En effet, lorsqu’elles se présentent comme religieuses et sacrées, c’est à dire transcendantes et incontestables, les valeurs pratiques entendent réconcilier les hommes-croyants  aux même valeurs sous l’autorité d’un Dieu surhumain qui détient le pouvoir ultime et irrésistible et récompenser et de sauver ou de condamner et de punir. Mais ce prétendu fondement religieux des valeurs qu’il ne faut pas confondre avec leur origine historique est, dans une société libérale et pluraliste, source de conflits forcément irréductibles dès lors que tous les individus ne sont pas croyants d’une même religion, que d’autres sont athées et que chacun a le droit et de bonnes raisons de refuser un tel fondement indémontrable. Or le pluralisme idéologique, condition de la démocratie politique, ruine l’autorité socialement incontestable et théocratique des valeurs dites religieuses et loin de provoquer la réconciliation, celles-ci entretiennent la discorde et le conflit (la guerre des dieux)  d’autant plus qu’elles se veulent absolues et par cet absoluité même inconciliables. On ne peut, en effet,  être conciliant qu’en relativisant sa propre position et en tolérant comme légitime celle des autres. La tolérance n’est donc pas une valeur précisément religieuse ; elle est, au contraire, le signe d’une déreligiosisation (désacralisation) des valeurs y compris celles qui se donnent comme religieuses dans le cadre d’un pluralisme reconnu et garanti.

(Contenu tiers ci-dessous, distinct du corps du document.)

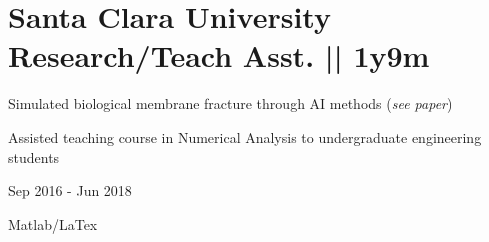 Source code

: \section
{\textbf{Santa Clara University} \newline
Research/Teach Asst. || 1y9m}{}


\begin{detail}
\vspace{-2.5ex}
\BulletItem
Simulated biological membrane fracture through AI methods (\textit{see paper})

\BulletItem
Assisted teaching course in Numerical Analysis to undergraduate engineering students
\end{detail}

\begin{subtitle}
\vspace{-7.8ex}
{{Sep 2016 - Jun 2018}} 
\end{subtitle}

\vspace{1ex} 
{\color{cyan}\small {Matlab/LaTex}}

\vspace{0ex}
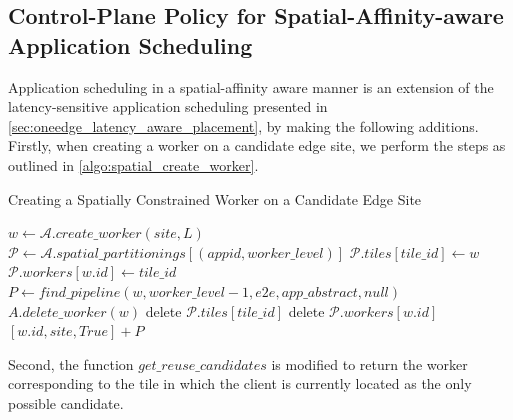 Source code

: \subsection{Control-Plane Policy for Spatial-Affinity-aware Application Scheduling}
Application scheduling in a spatial-affinity aware manner is an extension of the latency-sensitive application scheduling presented in \cref{sec:oneedge_latency_aware_placement}, by making the following additions. Firstly, when creating a worker on a candidate edge site, we perform the steps as outlined in \cref{algo:spatial_create_worker}.

\begin{algorithm}
\caption{Creating a Spatially Constrained Worker on a Candidate Edge Site}
\label{algo:spatial_create_worker}
\begin{algorithmic}[1]
\State $w \gets \mathcal{A}.create\_worker \left( site, L\right)$
    \State $\mathcal{P} \gets \mathcal{A}.spatial\_partitionings [\left( appid, worker\_level\right) ]$
    \State $\mathcal{P}.tiles[tile\_id] \gets w$
    \State $\mathcal{P}.workers[w.id] \gets tile\_id$
\EndIf
\State $P \gets find\_pipeline \left( w, worker\_level - 1, e2e, app\_abstract, null\right)$
    \State $A.delete\_worker \left( w \right)$
    \State delete $\mathcal{P}.tiles[tile\_id]$
    \State delete $\mathcal{P}.workers[w.id]$
\Else
    \State \Return $[w.id, site, True] + P$
\EndIf
\end{algorithmic}
\end{algorithm}

Second, the function $get\_reuse\_candidates$ is modified to return the worker corresponding to the tile in which the client is currently located as the only possible candidate.

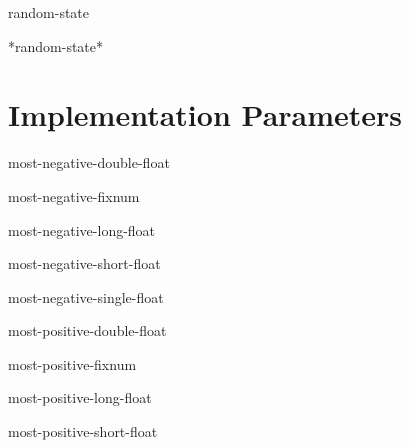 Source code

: \documentclass[10pt,english]{book}
\begin{document}
\begin{class}{random-state}{}
  
\end{class}

\begin{variable}{*random-state*}{}
  
\end{variable}

\section{Implementation Parameters}
\label{sec:impl-param}

\begin{constant}{most-negative-double-float}{}
  
\end{constant}

\begin{constant}{most-negative-fixnum}{}
  
\end{constant}

\begin{constant}{most-negative-long-float}{}
  
\end{constant}

\begin{constant}{most-negative-short-float}{}
  
\end{constant}

\begin{constant}{most-negative-single-float}{}
  
\end{constant}

\begin{constant}{most-positive-double-float}{}
  
\end{constant}

\begin{constant}{most-positive-fixnum}{}
  
\end{constant}

\begin{constant}{most-positive-long-float}{}
  
\end{constant}

\begin{constant}{most-positive-short-float}{}
  
\end{constant}
\end{document}
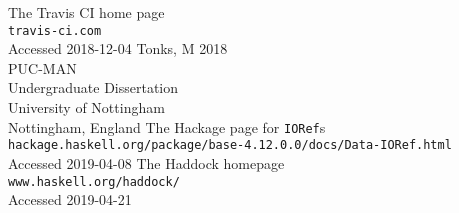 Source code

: \documentclass[12pt, a4paper]{report}
\begin{document}
\begin{thebibliography}{0}
    The Travis CI home page\\
    \verb|travis-ci.com|\\
    Accessed 2018-12-04
    Tonks, M 2018\\
    PUC-MAN\\
    Undergraduate Dissertation\\
    University of Nottingham\\
    Nottingham, England
    The Hackage page for \verb|IORef|s\\
    \verb|hackage.haskell.org/package/base-4.12.0.0/docs/Data-IORef.html|\\
    Accessed 2019-04-08
    The Haddock homepage\\
    \verb|www.haskell.org/haddock/|\\
    Accessed 2019-04-21
\end{thebibliography}
\end{document}
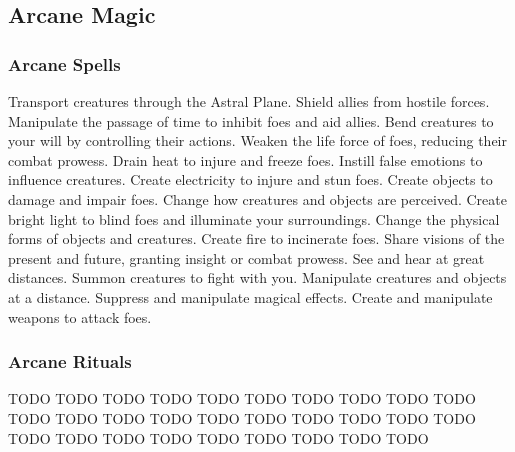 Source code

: 
\small
\subsection{Arcane Magic}\label{Arcane Magic}
\subsubsection{Arcane Spells}\label{Arcane Spells}
\begin{spelllist}
 Transport creatures through the Astral Plane.
 Shield allies from hostile forces.
 Manipulate the passage of time to inhibit foes and aid allies.
 Bend creatures to your will by controlling their actions.
 Weaken the life force of foes, reducing their combat prowess.
 Drain heat to injure and freeze foes.
 Instill false emotions to influence creatures.
 Create electricity to injure and stun foes.
 Create objects to damage and impair foes.
 Change how creatures and objects are perceived.
 Create bright light to blind foes and illuminate your surroundings.
 Change the physical forms of objects and creatures.
 Create fire to incinerate foes.
 Share visions of the present and future, granting insight or combat prowess.
 See and hear at great distances.
 Summon creatures to fight with you.
 Manipulate creatures and objects at a distance.
 Suppress and manipulate magical effects.
 Create and manipulate weapons to attack foes.
\end{spelllist}
\subsubsection{Arcane Rituals}\label{Arcane Rituals}
\begin{spelllist}
 TODO
 TODO
 TODO
 TODO
 TODO
 TODO
 TODO
 TODO
 TODO
 TODO
 TODO
 TODO
 TODO
 TODO
 TODO
 TODO
 TODO
 TODO
 TODO
 TODO
 TODO
 TODO
 TODO
 TODO
 TODO
 TODO
 TODO
 TODO
 TODO
\end{spelllist}




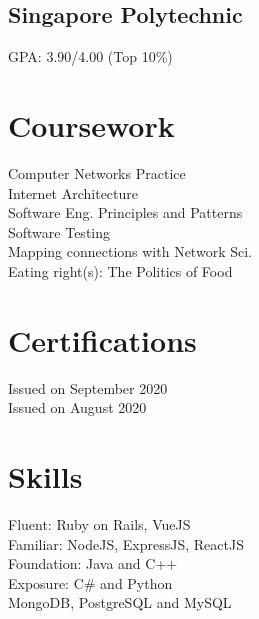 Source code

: \documentclass[a4paper]{resume-template} %
\begin{document}
\begin{minipage}[t]{0.34\textwidth}
\subsection{Singapore Polytechnic}
GPA: 3.90/4.00 (Top 10\%)
\sectionsep


\section{Coursework}
Computer Networks Practice\\ 
Internet Architecture\\ 
Software Eng. Principles and Patterns\\ 
Software Testing\\ 
Mapping connections with Network Sci.\\
Eating right(s): The Politics of Food\\
\sectionsep


\section{Certifications}
Issued on September 2020\\
Issued on August 2020
\sectionsep


\section{Skills}
Fluent: Ruby on Rails, VueJS\\
Familiar: NodeJS, ExpressJS, ReactJS\\
Foundation: Java and C++\\
Exposure: C\# and Python\\
MongoDB, PostgreSQL and MySQL\\
\sectionsep

%
%

\end{minipage} 
\end{document}
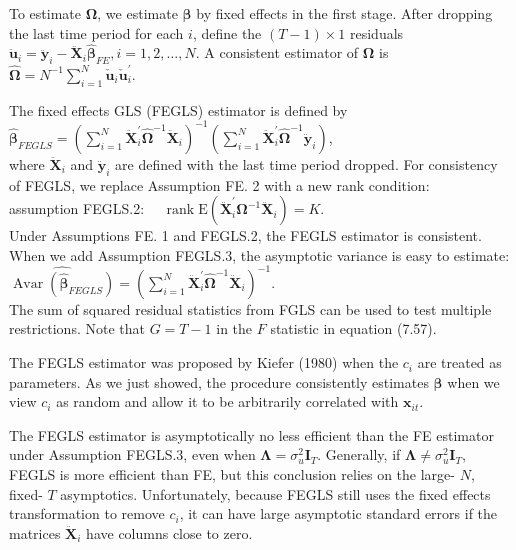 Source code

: \documentclass[10pt]{article}
\begin{document}
To estimate $\boldsymbol{\Omega}$, we estimate $\boldsymbol{\beta}$ by fixed effects in the first stage. After dropping the last time period for each $i$, define the $(T-1) \times 1$ residuals $\ddot{\mathbf{u}}_{i}=\ddot{\mathbf{y}}_{i}-\ddot{\mathbf{X}}_{i} \hat{\boldsymbol{\beta}}_{F E}, i= 1,2, \ldots, N$. A consistent estimator of $\boldsymbol{\Omega}$ is\\
$\hat{\boldsymbol{\Omega}}=N^{-1} \sum_{i=1}^{N} \check{\mathbf{u}}_{i} \check{\mathbf{u}}_{i}^{\prime}$.

The fixed effects GLS (FEGLS) estimator is defined by\\
$\hat{\boldsymbol{\beta}}_{F E G L S}=\left(\sum_{i=1}^{N} \ddot{\mathbf{X}}_{i}^{\prime} \hat{\boldsymbol{\Omega}}^{-1} \ddot{\mathbf{X}}_{i}\right)^{-1}\left(\sum_{i=1}^{N} \ddot{\mathbf{X}}_{i}^{\prime} \hat{\boldsymbol{\Omega}}^{-1} \ddot{\mathbf{y}}_{i}\right)$,\\
where $\ddot{\mathbf{X}}_{i}$ and $\ddot{\mathbf{y}}_{i}$ are defined with the last time period dropped. For consistency of FEGLS, we replace Assumption FE. 2 with a new rank condition:\\
assumption FEGLS.2: $\quad \operatorname{rank} \mathrm{E}\left(\ddot{\mathbf{X}}_{i}^{\prime} \boldsymbol{\Omega}^{-1} \ddot{\mathbf{X}}_{i}\right)=K$.\\
Under Assumptions FE. 1 and FEGLS.2, the FEGLS estimator is consistent. When we add Assumption FEGLS.3, the asymptotic variance is easy to estimate:\\
$\widehat{\operatorname{Avar}\left(\hat{\boldsymbol{\beta}}_{F E G L S}\right)}=\left(\sum_{i=1}^{N} \ddot{\mathbf{X}}_{i}^{\prime} \hat{\boldsymbol{\Omega}}^{-1} \ddot{\mathbf{X}}_{i}\right)^{-1}$.\\
The sum of squared residual statistics from FGLS can be used to test multiple restrictions. Note that $G=T-1$ in the $F$ statistic in equation (7.57).

The FEGLS estimator was proposed by Kiefer (1980) when the $c_{i}$ are treated as parameters. As we just showed, the procedure consistently estimates $\boldsymbol{\beta}$ when we view $c_{i}$ as random and allow it to be arbitrarily correlated with $\mathbf{x}_{i t}$.

The FEGLS estimator is asymptotically no less efficient than the FE estimator under Assumption FEGLS.3, even when $\boldsymbol{\Lambda}=\sigma_{u}^{2} \mathbf{I}_{T}$. Generally, if $\boldsymbol{\Lambda} \neq \sigma_{u}^{2} \mathbf{I}_{T}$, FEGLS is more efficient than FE, but this conclusion relies on the large- $N$, fixed- $T$ asymptotics. Unfortunately, because FEGLS still uses the fixed effects transformation to remove $c_{i}$, it can have large asymptotic standard errors if the matrices $\ddot{\mathbf{X}}_{i}$ have columns close to zero.
\end{document}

Mais, s’il n’y a plus de valeurs religieuses fondatrices, et si la tolérance devient à son tour une valeur positive, cela veut dire qu’il n’y a plus de valeurs que l’on puisse affirmer plus authentiques ou vraies que d’autres et le relativisme généralisé des valeurs font de celles-ci l’enjeu des désirs particuliers plus ou moins raisonnés de chacun. Les valeurs pratiques se confondent alors avec le désirable et l’éthique avec la recherche du bonheur, idéal de l’imagination subjective. Les droits subjectifs priment voire absorbent le droit objectif qui exige et contraint au nom de valeur collectives considérées comme supérieures.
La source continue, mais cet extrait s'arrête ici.